Hercules grinned at me slyly.
“That's
not my favorite.”

“This is where I draw the line,” Sam said. “You can ride me about my financial status and my social life and anything else—but stay away from my spirituality. I mean it.”

Hercules gave him another long look, but this time he didn't shake his head or grunt in disgust. I could see him having to force the grin onto his face.

“I'm in trouble,” he said to me. “You think he'll ever speak to me again?”

“Not if he's smart,” I said.

He threw his head back and laughed. I didn't.

The evening went downhill from there. Sam diplomatically suggested that Hercules lighten up on the Scotch, so he switched to brandy. With relative aplomb, over the lamb shank and the paella, Sam kept further discussion away from things spiritual and navigated us through politics, sports, and social issues. When we finally got through dessert—which both Sam and I refused, but found ourselves presented with anyway—Sam borrowed my cell phone to call his dad a cab.

With Sam otherwise occupied, Hercules grabbed my hand, and I didn't try to pull away.
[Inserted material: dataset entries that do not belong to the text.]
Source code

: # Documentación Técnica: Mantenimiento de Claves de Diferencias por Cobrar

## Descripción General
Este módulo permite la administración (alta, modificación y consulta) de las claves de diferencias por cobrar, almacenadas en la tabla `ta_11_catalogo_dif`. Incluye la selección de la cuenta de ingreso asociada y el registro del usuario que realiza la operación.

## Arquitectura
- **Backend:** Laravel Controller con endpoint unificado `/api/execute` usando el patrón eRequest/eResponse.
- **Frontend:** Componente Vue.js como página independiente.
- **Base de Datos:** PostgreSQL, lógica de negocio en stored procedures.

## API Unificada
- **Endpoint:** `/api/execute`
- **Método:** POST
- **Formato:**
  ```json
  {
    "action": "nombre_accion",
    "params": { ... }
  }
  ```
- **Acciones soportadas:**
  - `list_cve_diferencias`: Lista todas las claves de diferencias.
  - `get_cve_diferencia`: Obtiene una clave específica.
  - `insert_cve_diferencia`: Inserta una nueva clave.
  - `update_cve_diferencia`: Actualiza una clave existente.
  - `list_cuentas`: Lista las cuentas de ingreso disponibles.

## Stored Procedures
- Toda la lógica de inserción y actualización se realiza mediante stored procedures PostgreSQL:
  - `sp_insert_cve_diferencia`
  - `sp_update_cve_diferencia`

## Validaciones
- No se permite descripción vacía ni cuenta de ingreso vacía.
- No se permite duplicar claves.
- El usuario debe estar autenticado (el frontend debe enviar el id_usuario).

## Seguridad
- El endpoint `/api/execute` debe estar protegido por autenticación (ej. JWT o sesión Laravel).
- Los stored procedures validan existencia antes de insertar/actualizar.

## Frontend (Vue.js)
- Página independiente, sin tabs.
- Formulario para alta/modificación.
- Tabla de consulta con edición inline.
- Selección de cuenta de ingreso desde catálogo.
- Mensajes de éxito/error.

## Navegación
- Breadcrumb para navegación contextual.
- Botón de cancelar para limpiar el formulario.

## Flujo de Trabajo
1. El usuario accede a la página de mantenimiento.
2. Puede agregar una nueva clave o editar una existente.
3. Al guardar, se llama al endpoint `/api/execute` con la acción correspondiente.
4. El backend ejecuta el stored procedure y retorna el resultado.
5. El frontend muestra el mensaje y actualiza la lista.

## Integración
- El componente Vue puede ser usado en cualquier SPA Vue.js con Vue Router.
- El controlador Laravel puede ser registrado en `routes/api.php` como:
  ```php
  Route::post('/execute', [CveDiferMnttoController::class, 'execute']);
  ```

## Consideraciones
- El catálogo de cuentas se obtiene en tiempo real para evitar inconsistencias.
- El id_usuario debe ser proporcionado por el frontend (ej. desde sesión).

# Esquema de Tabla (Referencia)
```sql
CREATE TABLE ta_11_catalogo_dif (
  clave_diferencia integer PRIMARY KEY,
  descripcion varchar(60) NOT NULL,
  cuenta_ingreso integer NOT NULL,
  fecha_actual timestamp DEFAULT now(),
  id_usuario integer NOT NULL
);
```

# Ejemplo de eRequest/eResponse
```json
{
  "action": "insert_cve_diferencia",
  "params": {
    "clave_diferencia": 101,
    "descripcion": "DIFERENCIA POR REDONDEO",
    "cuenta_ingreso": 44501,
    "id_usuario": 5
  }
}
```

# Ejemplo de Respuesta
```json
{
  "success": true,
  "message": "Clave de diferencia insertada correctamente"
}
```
It was too much like being stuck in one of those Mexican finger toys.

“You're a beautiful woman,” he said thickly.

“So you've said.”

“You're not churchy, huh?”

“‘Churchy? I'd have to say no, I'm not churchy.”

“Then it's a good thing you don't have your sights set on Sammy. He wants a church lady, you know.”

We hadn't exactly discussed Sam's preferences in women, but I nodded.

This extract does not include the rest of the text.